- Flatiron-Dragados LLC, the design-build developer for the $800 million U.S. 181 Harbor Bridge replacement in Corpus Christi, Texas, has hired the joint venture of Arup and Carlos Fernandez Casado S.L. (CFC) to handle the design work for the main spans of the project, according to the Texas Department of Transportation (TxDOT).
- Arup-CFC will be responsible for reviewing, recertifying and completing the design for the cable-supported, "signature" part of the bridge that will cross the Corpus Christi ship channel, according to TxDOT. The agency said that safety is its highest priority and that Arup and CFC have, between them, more than 70 years of design and engineering experience and have been involved in more than 50 cable-stay bridge projects.
- Arup-CFC replaces former team member FIGG Bridge Engineers Inc., which was removed from the project earlier this year at the TxDOT's urging.
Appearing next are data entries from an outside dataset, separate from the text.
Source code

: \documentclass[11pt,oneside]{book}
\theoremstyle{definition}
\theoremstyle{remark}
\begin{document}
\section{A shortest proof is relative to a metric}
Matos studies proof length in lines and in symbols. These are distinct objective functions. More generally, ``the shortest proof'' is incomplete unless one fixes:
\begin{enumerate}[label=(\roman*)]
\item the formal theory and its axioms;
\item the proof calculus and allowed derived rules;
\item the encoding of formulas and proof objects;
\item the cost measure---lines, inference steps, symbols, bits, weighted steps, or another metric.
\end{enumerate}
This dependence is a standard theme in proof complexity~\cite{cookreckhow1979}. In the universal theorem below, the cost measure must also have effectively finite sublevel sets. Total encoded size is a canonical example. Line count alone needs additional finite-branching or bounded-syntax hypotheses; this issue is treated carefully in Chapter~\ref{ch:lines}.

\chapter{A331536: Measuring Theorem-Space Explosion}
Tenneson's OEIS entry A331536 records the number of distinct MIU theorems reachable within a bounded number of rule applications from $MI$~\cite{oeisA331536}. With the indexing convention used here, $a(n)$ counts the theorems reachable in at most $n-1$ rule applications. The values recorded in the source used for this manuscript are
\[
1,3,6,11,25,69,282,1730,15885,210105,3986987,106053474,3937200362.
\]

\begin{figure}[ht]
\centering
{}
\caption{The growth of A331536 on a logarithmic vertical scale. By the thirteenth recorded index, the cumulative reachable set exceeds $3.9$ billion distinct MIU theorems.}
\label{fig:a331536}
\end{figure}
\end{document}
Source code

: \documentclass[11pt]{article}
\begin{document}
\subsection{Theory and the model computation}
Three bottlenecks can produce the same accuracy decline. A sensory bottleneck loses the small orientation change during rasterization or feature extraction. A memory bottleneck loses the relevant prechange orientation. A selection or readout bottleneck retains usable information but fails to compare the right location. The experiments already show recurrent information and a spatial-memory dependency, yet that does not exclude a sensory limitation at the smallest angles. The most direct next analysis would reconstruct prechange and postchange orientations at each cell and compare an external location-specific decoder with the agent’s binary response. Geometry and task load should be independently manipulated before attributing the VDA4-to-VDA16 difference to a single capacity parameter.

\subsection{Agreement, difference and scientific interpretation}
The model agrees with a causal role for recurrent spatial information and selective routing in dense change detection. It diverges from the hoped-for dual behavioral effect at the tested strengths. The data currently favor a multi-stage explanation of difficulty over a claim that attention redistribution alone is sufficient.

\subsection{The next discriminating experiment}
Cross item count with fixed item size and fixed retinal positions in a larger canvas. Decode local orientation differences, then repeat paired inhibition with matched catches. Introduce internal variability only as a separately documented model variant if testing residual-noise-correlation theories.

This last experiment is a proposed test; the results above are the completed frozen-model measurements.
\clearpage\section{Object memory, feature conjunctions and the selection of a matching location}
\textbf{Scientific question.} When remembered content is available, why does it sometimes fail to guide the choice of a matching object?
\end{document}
The agency temporarily suspended construction on the bridge last November after a National Transportation Safety Board report found FIGG's design the probable cause of the deadly March 2018 pedestrian bridge collapse at Florida International University in Miami.
After the TxDOT announced in January its preference that Flatiron-Dragados LLC terminate FIGG, the engineering firm told Construction Dive that it was "shocked" that the agency had related its design role on the Harbor Bridge to the accident at FIU. The TxDOT maintained that the NTSB's findings about the cause of the accident and FIGG's role warranted the engineering firm's replacement.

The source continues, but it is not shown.